Monday 25 November 2019

On vegan runners and young female singers and how we look at things.

I thought I was going to have to run in the rain this morning but in the event the rain had stopped by the time I got myself organised to go out. Sometimes there are advantages to hitting the snooze button on your alarm! My normal running route is a little constricted in places by the strange collections of equipment that the roadworks people have established at various points along the road. Huge concrete pipes are enclosed in makeshift cages as if they are afraid that someone might steal them in the night. On reflection, I suppose it’s more a case of preventing the possibility of some drunken loon deciding to climb on top of them, slipping and hurting themselves and then suing the company for damages. All these things have to be taken into consideration in the modern world!

Skimming through the papers online later, over breakfast, I came across this article about runners and what they should and shouldn’t eat. The meat and protein people reckon that a vegan diet leaves serious deficiencies while the vegans claim that everything can be done the vegan way.

Then there was this:- “In 2004, I was the only vegan in the village,” says Fiona Oakes, a multi-world-record-breaking marathon runner. “But now you see vegan runners everywhere.”

I read that and wondered how you can recognise a vegan. I suppose that when they run they wear vegan running club vests. They are all much more serious runners than I am and have all the gear with logos to promote their cause when they take part in races and marathons. Otherwise, I found myself wondering, is there a special signalling system to let other vegans know you belong to their group, as people always told me existed for Freemasons?

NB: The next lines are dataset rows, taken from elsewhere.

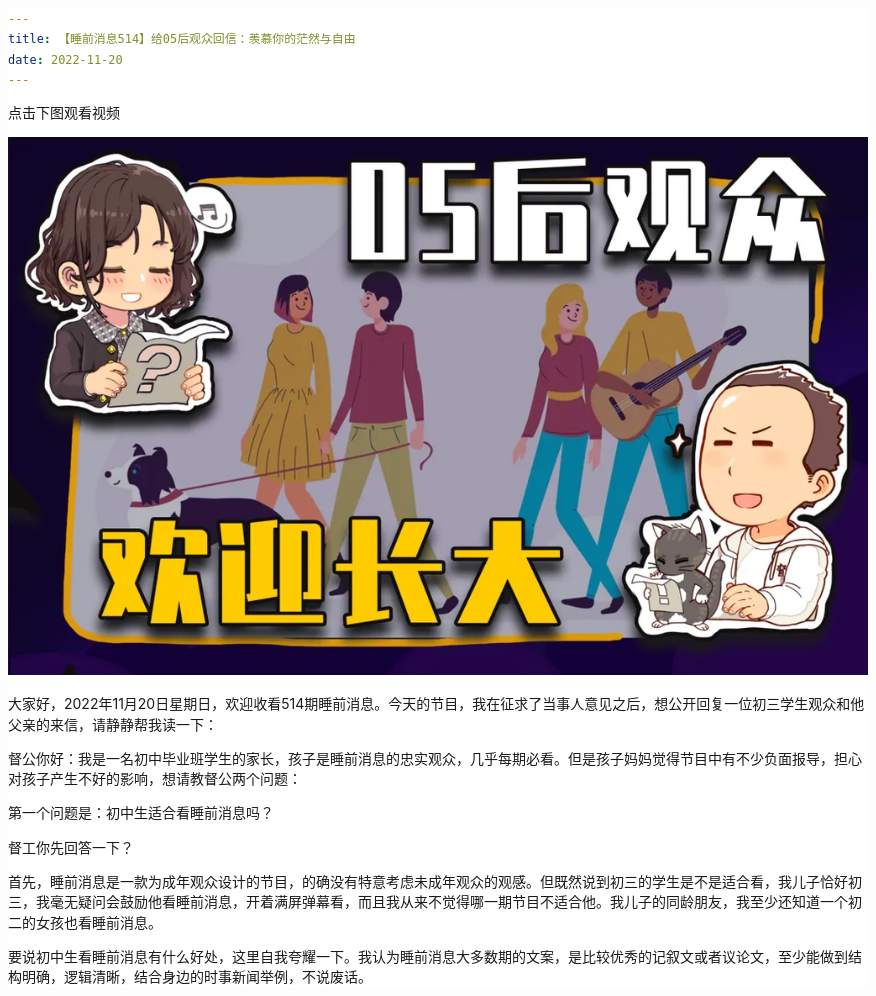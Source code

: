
 ```yaml
---
title: 【睡前消息514】给05后观众回信：羡慕你的茫然与自由
date: 2022-11-20
---
```


点击下图观看视频


![](/images/btnews/btnews/0501_0600/0514/d4bb1dc4-88a5-4063-88dc-77f3077a633f.webp)



大家好，2022年11月20日星期日，欢迎收看514期睡前消息。今天的节目，我在征求了当事人意见之后，想公开回复一位初三学生观众和他父亲的来信，请静静帮我读一下：


督公你好：我是一名初中毕业班学生的家长，孩子是睡前消息的忠实观众，几乎每期必看。但是孩子妈妈觉得节目中有不少负面报导，担心对孩子产生不好的影响，想请教督公两个问题：


第一个问题是：初中生适合看睡前消息吗？


督工你先回答一下？


首先，睡前消息是一款为成年观众设计的节目，的确没有特意考虑未成年观众的观感。但既然说到初三的学生是不是适合看，我儿子恰好初三，我毫无疑问会鼓励他看睡前消息，开着满屏弹幕看，而且我从来不觉得哪一期节目不适合他。我儿子的同龄朋友，我至少还知道一个初二的女孩也看睡前消息。


要说初中生看睡前消息有什么好处，这里自我夸耀一下。我认为睡前消息大多数期的文案，是比较优秀的记叙文或者议论文，至少能做到结构明确，逻辑清晰，结合身边的时事新闻举例，不说废话。
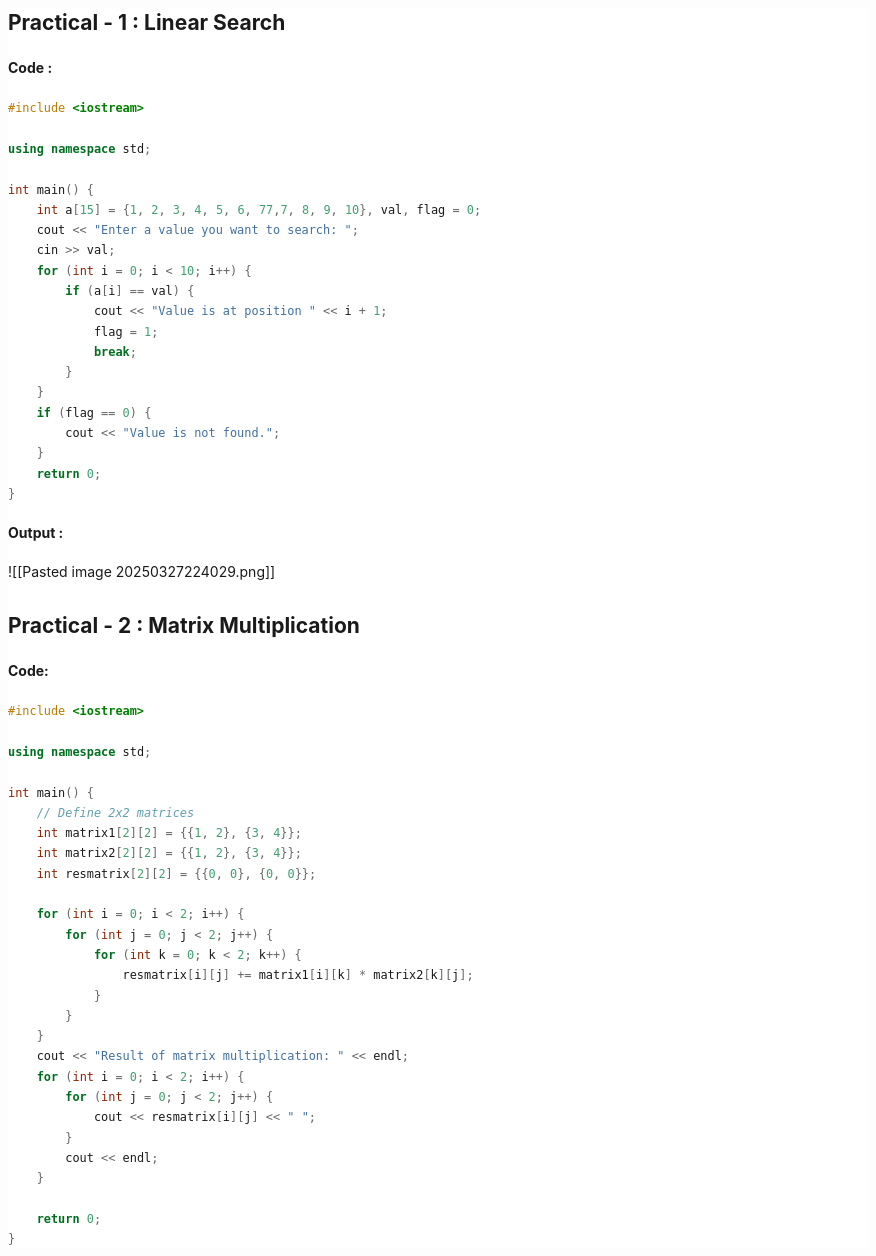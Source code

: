 

## Practical - 1  :  Linear Search 

#### Code :

```cpp
#include <iostream>

using namespace std;

int main() {
    int a[15] = {1, 2, 3, 4, 5, 6, 77,7, 8, 9, 10}, val, flag = 0;
    cout << "Enter a value you want to search: ";
    cin >> val;
    for (int i = 0; i < 10; i++) {
        if (a[i] == val) {
            cout << "Value is at position " << i + 1; 
            flag = 1;
            break;
        }
    }
    if (flag == 0) {
        cout << "Value is not found.";
    }
    return 0;
}
```
#### Output :
![[Pasted image 20250327224029.png]]

## Practical - 2 : Matrix Multiplication

#### Code:

```cpp
#include <iostream>

using namespace std;

int main() {
    // Define 2x2 matrices
    int matrix1[2][2] = {{1, 2}, {3, 4}};
    int matrix2[2][2] = {{1, 2}, {3, 4}};
    int resmatrix[2][2] = {{0, 0}, {0, 0}};

    for (int i = 0; i < 2; i++) {
        for (int j = 0; j < 2; j++) {
            for (int k = 0; k < 2; k++) {
                resmatrix[i][j] += matrix1[i][k] * matrix2[k][j];
            }
        }
    }
    cout << "Result of matrix multiplication: " << endl;
    for (int i = 0; i < 2; i++) {
        for (int j = 0; j < 2; j++) {
            cout << resmatrix[i][j] << " ";
        }
        cout << endl;
    }

    return 0;
}
```
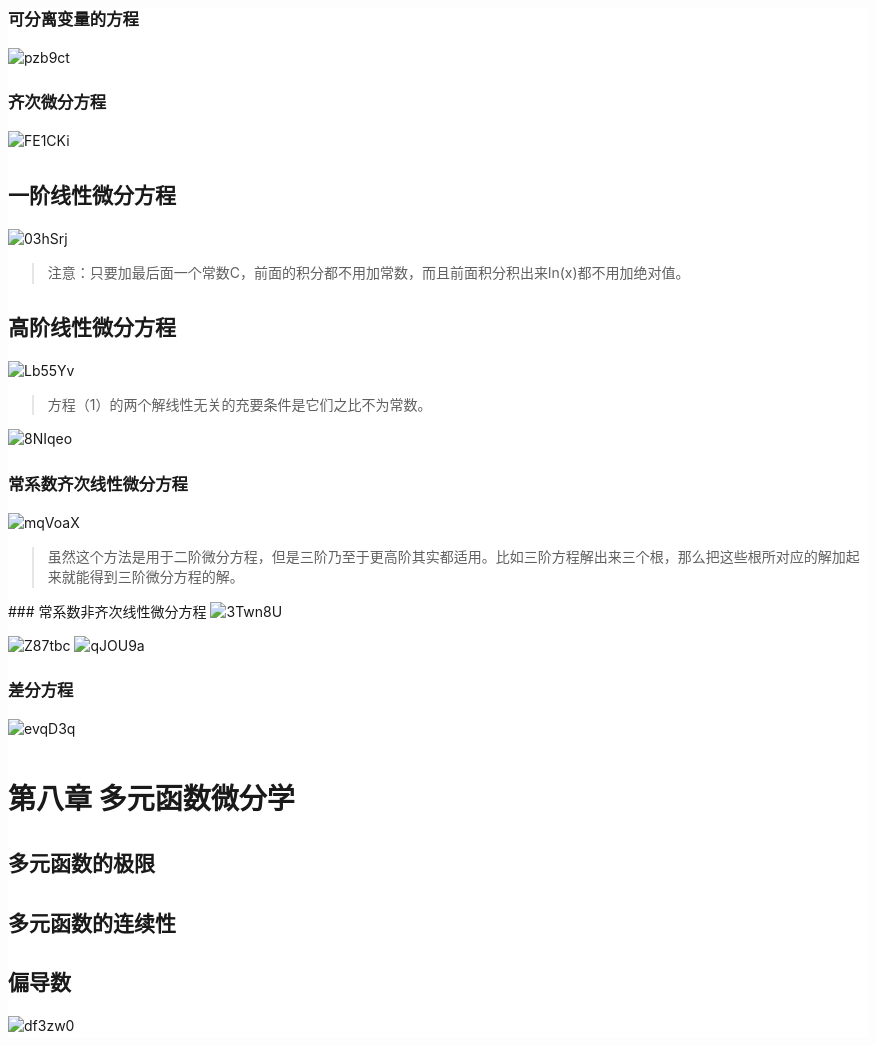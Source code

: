### 可分离变量的方程

![pzb9ct](https://img2024.cnblogs.com/blog/3318028/202406/3318028-20240614082355361-374325634.png)

### 齐次微分方程

![FE1CKi](https://img2024.cnblogs.com/blog/3318028/202406/3318028-20240614082355420-866268537.png)

## 一阶线性微分方程

![03hSrj](https://img2024.cnblogs.com/blog/3318028/202406/3318028-20240614082355396-1701063342.png)

> 注意：只要加最后面一个常数C，前面的积分都不用加常数，而且前面积分积出来ln(x)都不用加绝对值。

## 高阶线性微分方程

![Lb55Yv](https://img2024.cnblogs.com/blog/3318028/202406/3318028-20240614082355444-1341220493.png)

> 方程（1）的两个解线性无关的充要条件是它们之比不为常数。

![8NIqeo](https://img2024.cnblogs.com/blog/3318028/202406/3318028-20240614082355388-1554949206.png)

### 常系数齐次线性微分方程

![mqVoaX](https://img2024.cnblogs.com/blog/3318028/202406/3318028-20240614082355448-47438541.png)

> 虽然这个方法是用于二阶微分方程，但是三阶乃至于更高阶其实都适用。比如三阶方程解出来三个根，那么把这些根所对应的解加起来就能得到三阶微分方程的解。

\### 常系数非齐次线性微分方程 ![3Twn8U](https://img2024.cnblogs.com/blog/3318028/202406/3318028-20240614082355368-213681941.png)

![Z87tbc](https://img2024.cnblogs.com/blog/3318028/202406/3318028-20240614082355449-563439400.png) ![qJOU9a](https://img2024.cnblogs.com/blog/3318028/202406/3318028-20240614082355374-1115196871.png)

### 差分方程

![evqD3q](https://img2024.cnblogs.com/blog/3318028/202406/3318028-20240614082355451-307909667.png)

# 第八章 多元函数微分学

## 多元函数的极限

## 多元函数的连续性

## 偏导数

![df3zw0](https://img2024.cnblogs.com/blog/3318028/202406/3318028-20240614082355395-1773884093.png)
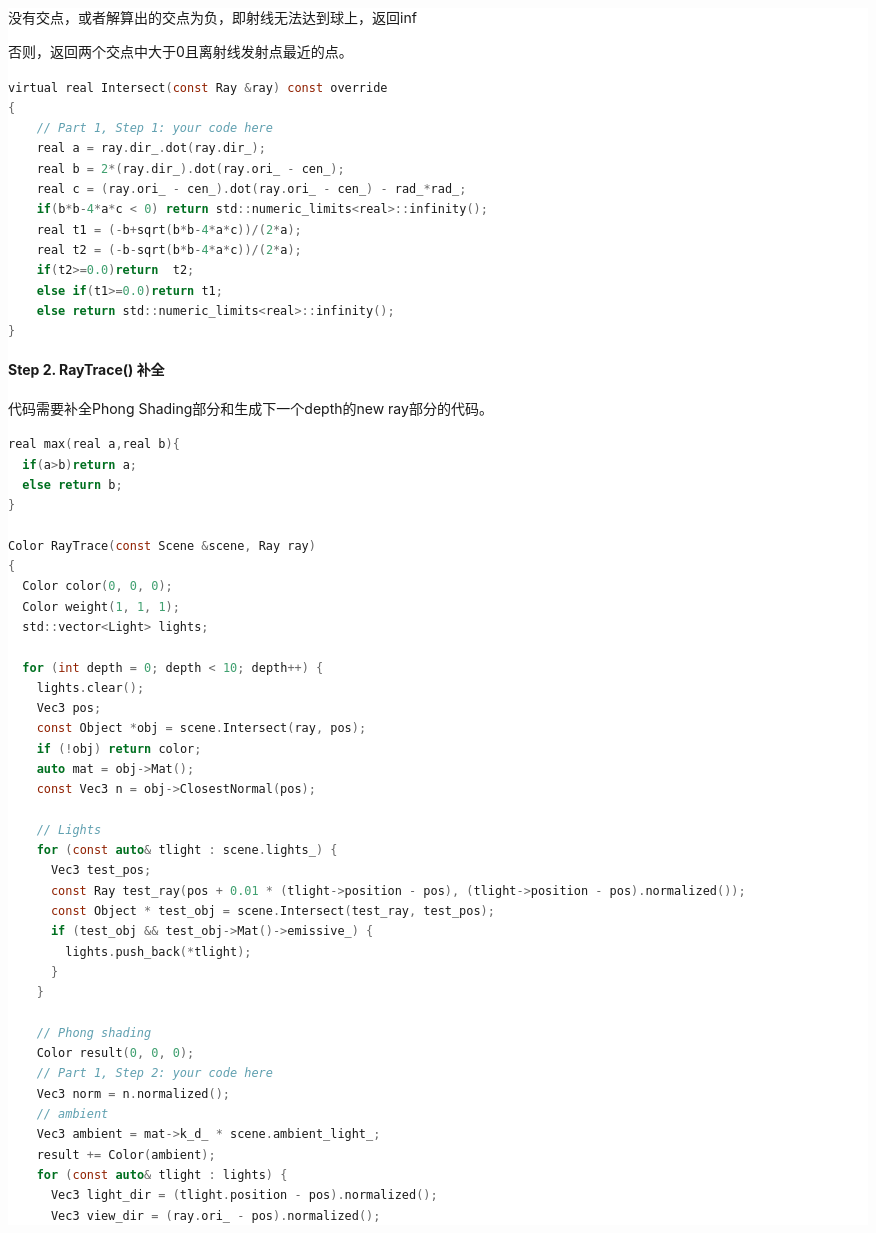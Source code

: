 没有交点，或者解算出的交点为负，即射线无法达到球上，返回inf

否则，返回两个交点中大于0且离射线发射点最近的点。

```C
virtual real Intersect(const Ray &ray) const override
{
	// Part 1, Step 1: your code here
	real a = ray.dir_.dot(ray.dir_);
	real b = 2*(ray.dir_).dot(ray.ori_ - cen_);
	real c = (ray.ori_ - cen_).dot(ray.ori_ - cen_) - rad_*rad_;
	if(b*b-4*a*c < 0) return std::numeric_limits<real>::infinity();
	real t1 = (-b+sqrt(b*b-4*a*c))/(2*a);
	real t2 = (-b-sqrt(b*b-4*a*c))/(2*a);
	if(t2>=0.0)return  t2;
	else if(t1>=0.0)return t1;
	else return std::numeric_limits<real>::infinity();
}
```



#### Step 2.  RayTrace() 补全

代码需要补全Phong Shading部分和生成下一个depth的new ray部分的代码。

```c
real max(real a,real b){
  if(a>b)return a;
  else return b;
}

Color RayTrace(const Scene &scene, Ray ray)
{
  Color color(0, 0, 0);
  Color weight(1, 1, 1);
  std::vector<Light> lights;

  for (int depth = 0; depth < 10; depth++) {
    lights.clear();
    Vec3 pos;
    const Object *obj = scene.Intersect(ray, pos);
    if (!obj) return color;
    auto mat = obj->Mat();
    const Vec3 n = obj->ClosestNormal(pos);

    // Lights
    for (const auto& tlight : scene.lights_) {
      Vec3 test_pos;
      const Ray test_ray(pos + 0.01 * (tlight->position - pos), (tlight->position - pos).normalized());
      const Object * test_obj = scene.Intersect(test_ray, test_pos);
      if (test_obj && test_obj->Mat()->emissive_) {
        lights.push_back(*tlight);
      }
    }

    // Phong shading
    Color result(0, 0, 0);
    // Part 1, Step 2: your code here
    Vec3 norm = n.normalized();
    // ambient
    Vec3 ambient = mat->k_d_ * scene.ambient_light_;
    result += Color(ambient);
    for (const auto& tlight : lights) {
      Vec3 light_dir = (tlight.position - pos).normalized();
      Vec3 view_dir = (ray.ori_ - pos).normalized();
```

I moved on to a report about music awards. Young Taylor Swift seems to have been doing well. I know very little about that young lady but as singer-songwriter Carole King appears to regard her as a friend and has recorded with her, then she can’t be bad.

In the report I read this:

“Swift, 29, has been embroiled in a high-profile feud with prominent talent manager Scooter Braun and her former record label over the rights to her back catalogue of six albums – a dispute that briefly put her performance at the AMAs under a cloud.
Swift publicly accused Braun last week of refusing permission for her to sing songs from her back catalogue at the awards show, urging her 122 million Instagram fans to let Braun “know how you feel about this”.”

Now, I thought such controlling behaviour by managers and record labels was a thing of the past. Didn’t Tom Petty and the Heartbreakers go,through a huge court case to rectify just such an injustice? And there it is again. I hope she gets it all sorted out.

The report also told us that, “The public spat culminated last week with Braun saying that his family had received “numerous death threats” and that he “would like to find a resolution”.”

Presumably angry fans were tweeting their anger in the form of death threats. Once again, social media makes life a little more dangerous than it should be.

And here’s another article about young female singers, some of whom I have heard, some I have simple heard of and others whose names means nothing to me at all. However it seems that young women are shouting about their rights.

Here’s an odd little fact from the article, concerning a young singer called Billie Eilish:-

“Female musicians have been subject to conflicting moral standards for longer than Eilish has been alive. Madonna, Janet Jackson and TLC knew them well – but the concept of the pop “role model”, expected to set an example to kids, solidified when the Spice Girls became the first female act to be marketed at children.
In the 70s and 80s, idols such as David Cassidy primed girls for a monogamous future. By comparison, the Spice Girls were lunatics conquering the asylum. But, given their fans’ youth – and the sponsors that used the band to reach them – they also had a duty of responsibility. Their real lives – the all-nighters and eating disorders – were hidden so effectively that Eilish, born in 2001, thought the band was made up, actors playing the roles of the group in Spiceworld: The Movie.”

In the days before social media really got going it was possible to hide all sorts of things, in the world of politics and in the world of pop. How things have changed!